In the mathematical field of topology, there are various notions of a P-space and of a p-space.

Generic useEdit

The expression P-space might be used generically to denote a topological space satisfying some given and previously introduced topological invariant P.[1] This might apply also to spaces of a different kind, i.e. non-topological spaces with additional structure.

P-spaces in the sense of Gillman–HenriksenEdit

A P-space in the sense of GillmanHenriksen is a topological space in which every countable intersection of open sets is open. An equivalent condition is that countable unions of closed sets are closed.

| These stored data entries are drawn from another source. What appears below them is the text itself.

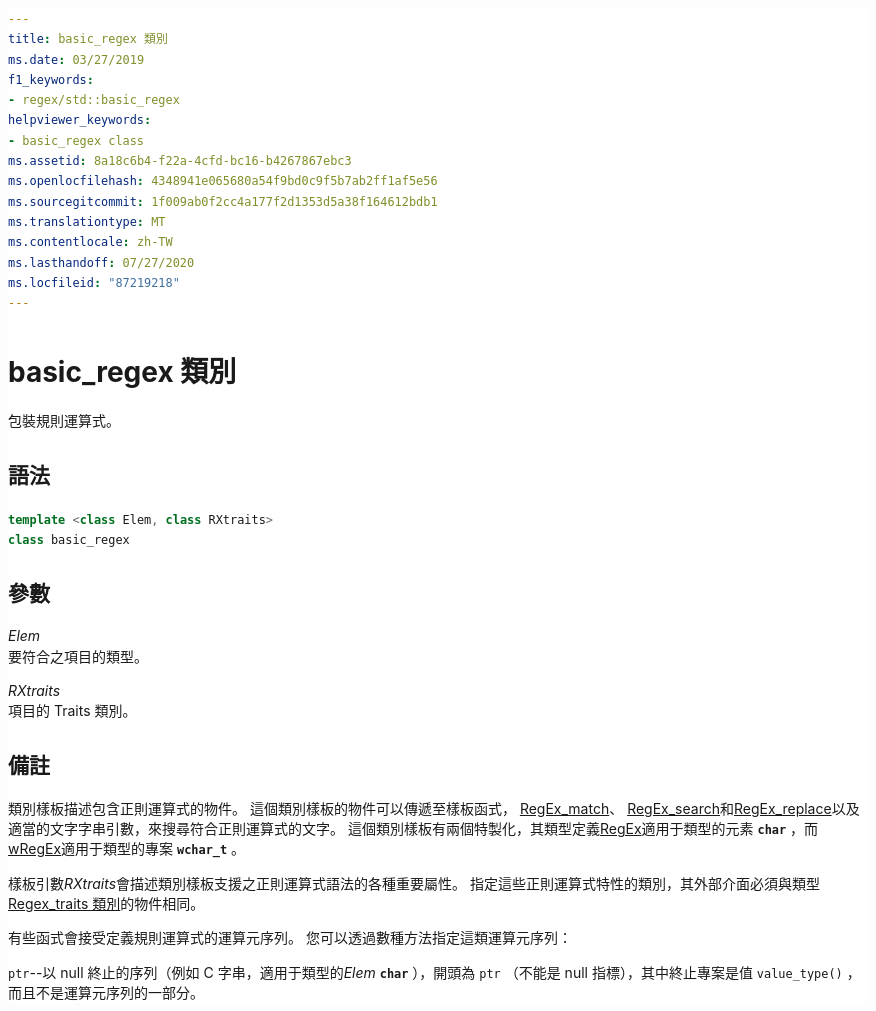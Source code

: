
 ```yaml
---
title: basic_regex 類別
ms.date: 03/27/2019
f1_keywords:
- regex/std::basic_regex
helpviewer_keywords:
- basic_regex class
ms.assetid: 8a18c6b4-f22a-4cfd-bc16-b4267867ebc3
ms.openlocfilehash: 4348941e065680a54f9bd0c9f5b7ab2ff1af5e56
ms.sourcegitcommit: 1f009ab0f2cc4a177f2d1353d5a38f164612bdb1
ms.translationtype: MT
ms.contentlocale: zh-TW
ms.lasthandoff: 07/27/2020
ms.locfileid: "87219218"
---
```

# <a name="basic_regex-class"></a>basic_regex 類別

包裝規則運算式。

## <a name="syntax"></a>語法

```cpp
template <class Elem, class RXtraits>
class basic_regex
```

## <a name="parameters"></a>參數

*Elem*\
要符合之項目的類型。

*RXtraits*\
項目的 Traits 類別。

## <a name="remarks"></a>備註

類別樣板描述包含正則運算式的物件。 這個類別樣板的物件可以傳遞至樣板函式， [RegEx_match](../standard-library/regex-functions.md#regex_match)、 [RegEx_search](../standard-library/regex-functions.md#regex_search)和[RegEx_replace](../standard-library/regex-functions.md#regex_replace)以及適當的文字字串引數，來搜尋符合正則運算式的文字。 這個類別樣板有兩個特製化，其類型定義[RegEx](../standard-library/regex-typedefs.md#regex)適用于類型的元素 **`char`** ，而[wRegEx](../standard-library/regex-typedefs.md#wregex)適用于類型的專案 **`wchar_t`** 。

樣板引數*RXtraits*會描述類別樣板支援之正則運算式語法的各種重要屬性。 指定這些正則運算式特性的類別，其外部介面必須與類型[Regex_traits 類別](../standard-library/regex-traits-class.md)的物件相同。

有些函式會接受定義規則運算式的運算元序列。 您可以透過數種方法指定這類運算元序列：

`ptr`--以 null 終止的序列（例如 C 字串，適用于類型的*Elem* **`char`** ），開頭為 `ptr` （不能是 null 指標），其中終止專案是值 `value_type()` ，而且不是運算元序列的一部分。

In other words, Gδ sets are open and Fσ sets are closed. The letter P stands for both pseudo-discrete and prime. Gillman and Henriksen also define a P-point as a point at which any prime ideal of the ring of real-valued continuous functions is maximal, and a P-space is a space in which every point is a P-point.[2]

Different authors restrict their attention to topological spaces that satisfy various separation axioms. With the right axioms, one may characterize P-spaces in terms of their rings of continuous real-valued functions.

Special kinds of P-spaces include Alexandrov-discrete spaces, in which arbitrary intersections of open sets are open. These in turn include locally finite spaces, which include finite spaces and discrete spaces.

P-spaces in the sense of MoritaEdit

A different notion of a P-space has been introduced by Kiiti Morita in 1964, in connection with his (now solved) conjectures (see the relevant entry for more information). Spaces satisfying the covering property introduced by Morita are sometimes also called Morita P-spaces or normal P-spaces.


A notion of a p-space has been introduced by Alexander Arhangelskii.[3]


  1. ^ Aisling E. McCluskey, Comparison of Topologies (Minimal and Maximal Topologies), Chapter a7 in Encyclopedia of General Topology, Edited by Klaas Pieter Hart, Jun-iti Nagata and Jerry E. Vaughan, 2003 Elsevier B.V.
  2. ^ Gillman, L.; Henriksen, M. (1954). "Concerning rings of continuous functions". Transactions of the American Mathematical Society. 77 (2): 340–352. doi:10.2307/1990875. JSTOR 1990875. Cited in Hart, K.P. (2001). "P-point". In Hazewinkel, Michiel (ed.). Encyclopaedia of Mathematics, Supplement III. Kluwer Academic Publishers. p. 297. ISBN 1-4020-0198-3.
  3. ^ Encyclopedia of General Topology, p. 278.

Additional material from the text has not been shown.